The preferred plastic component of the long fiber reinforced thermoplastic material is one which is a tough, non-brittle thermoplastic including, without limitation, polyamide, polyurethane, copolyester, polycarbonate, and others. The preferred fiber component of the long fiber reinforced thermoplastic material is a high modulus, high strength, low density fiber such as carbon fiber. The preferred length of the pellets, and hence the length of the fibers in the pellets, is from about 8 mm to about 12 mm. It will be appreciated by those of skill in the art that when injection molding techniques are used, they should be evaluated to make sure that the length of the fibers are maintained as much as possible in order to maintain the advantages of the present invention.

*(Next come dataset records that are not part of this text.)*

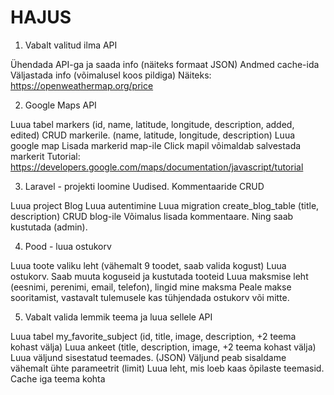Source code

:# HAJUS
1. Vabalt valitud ilma API

Ühendada API-ga ja saada info (näiteks formaat JSON)
Andmed cache-ida
Väljastada info (võimalusel koos pildiga)
Näiteks: https://openweathermap.org/price



2. Google Maps API

Luua tabel markers (id, name, latitude, longitude, description, added, edited)
CRUD markerile. (name, latitude, longitude, description)
Luua google map
Lisada markerid map-ile
Click mapil võimaldab salvestada markerit
Tutorial: https://developers.google.com/maps/documentation/javascript/tutorial



3. Laravel - projekti loomine Uudised. Kommentaaride CRUD

Luua project Blog
Luua autentimine
Luua migration create_blog_table (title, description)
CRUD blog-ile
Võimalus lisada kommentaare. Ning saab kustutada (admin).


4. Pood - luua ostukorv

Luua toote valiku leht (vähemalt 9 toodet, saab valida kogust)
Luua ostukorv. Saab muuta koguseid ja kustutada tooteid
Luua maksmise leht (eesnimi, perenimi, email, telefon), lingid mine maksma
Peale makse sooritamist, vastavalt  tulemusele kas tühjendada ostukorv või mitte.


5. Vabalt valida lemmik teema ja luua sellele API

Luua tabel my_favorite_subject (id, title, image, description, +2 teema kohast välja)
Luua ankeet (title, description, image, +2 teema kohast välja)
Luua väljund sisestatud teemades. (JSON) Väljund peab sisaldame vähemalt ühte parameetrit (limit)
Luua leht, mis loeb kaas õpilaste teemasid.
Cache iga teema kohta
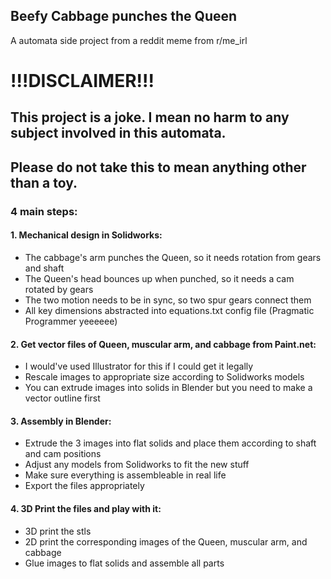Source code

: ## Beefy Cabbage punches the Queen
A automata side project from a reddit meme from r/me_irl

# !!!DISCLAIMER!!!
## This project is a joke. I mean no harm to any subject involved in this automata. 
## Please do not take this to mean anything other than a toy.

### 4 main steps:

#### 1. Mechanical design in Solidworks:
- The cabbage's arm punches the Queen, so it needs rotation from gears and shaft
- The Queen's head bounces up when punched, so it needs a cam rotated by gears
- The two motion needs to be in sync, so two spur gears connect them
- All key dimensions abstracted into equations.txt config file (Pragmatic Programmer yeeeeee)

#### 2. Get vector files of Queen, muscular arm, and cabbage from Paint.net:
- I would've used Illustrator for this if I could get it legally
- Rescale images to appropriate size according to Solidworks models
- You can extrude images into solids in Blender but you need to make a vector outline first

#### 3. Assembly in Blender:
- Extrude the 3 images into flat solids and place them according to shaft and cam positions
- Adjust any models from Solidworks to fit the new stuff
- Make sure everything is assembleable in real life
- Export the files appropriately

#### 4. 3D Print the files and play with it:
- 3D print the stls
- 2D print the corresponding images of the Queen, muscular arm, and cabbage
- Glue images to flat solids and assemble all parts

Alternatively, any variety of known reinforcing fibers and plastics, resins and fibers, metals, wood, ceramic or other materials could be used to construct the invented golf club head. The use of fiber-reinforced thermoplastic is preferred for making the invented golf club head due to its ease of manufacture by inexpensive injection molding processes, its durability in the finished product, and its inherent shock absorbing qualities that tend to cause shock and vibration to be absorbed by the club head rather than by the user, thereby contributing to user comfort.
The inserts 106a-d are preferably made from a clear, tough, hard material including, but not limited to, plastics such as polycarbonate, structural thermoplastic materials, structural thermoset materials and others. One supplier of polycarbonate is Polymerland, Inc. of Parkersburg, W.Va. In another preferred embodiment, the inserts are made separately from the same material as the club head.
Referring to FIG. 6, two opposing mold halves 601 and 602 are depicted in separated position and from which a finished golf club head 603 has recently fallen. The mold halves 601 and 602 could be installed on any standard injection molding machine commonly available and used to mold the golf club head 603 as described above from fiber-reinforced thermoplastic. The molding environment also includes a sliding core 604 which slides into place when the mold is closed in order to cause the formation of the receptacles 105a-d and the power bars 107a-c within the body 101 of the club head 100. Typically, an injection molding machine can be run on 30 to 60 second cycles, producing one golf club every cycle if a single cavity mold is used. More heads (such as 2, 4, 8, etc.) can be produced per cycle by using a multi-cavity mold.
The inserts are preferably made by injection molding, and are installed in the receptacles on the golf club head and bonded thereto using an adhesive well known in the art, and which is compatible with the material surrounding the receptacles and with the insert material.
While the present invention has been described and illustrated in conjunction with a number of specific embodiments, those of ordinary skill in the art will appreciate that variations and modifications may be made without departing from the principles of the invention as herein illustrated, described and claimed.
The present invention may be embodied in other specific forms without departing from its spirit or essential characteristics. The described embodiments are to be considered in all respects as only illustrative, and not restrictive. The scope of the invention is, therefore, indicated by the appended claims, rather than by the foregoing description. All changes which come within the meaning and range of equivalency of the claims are to be embraced within their scope.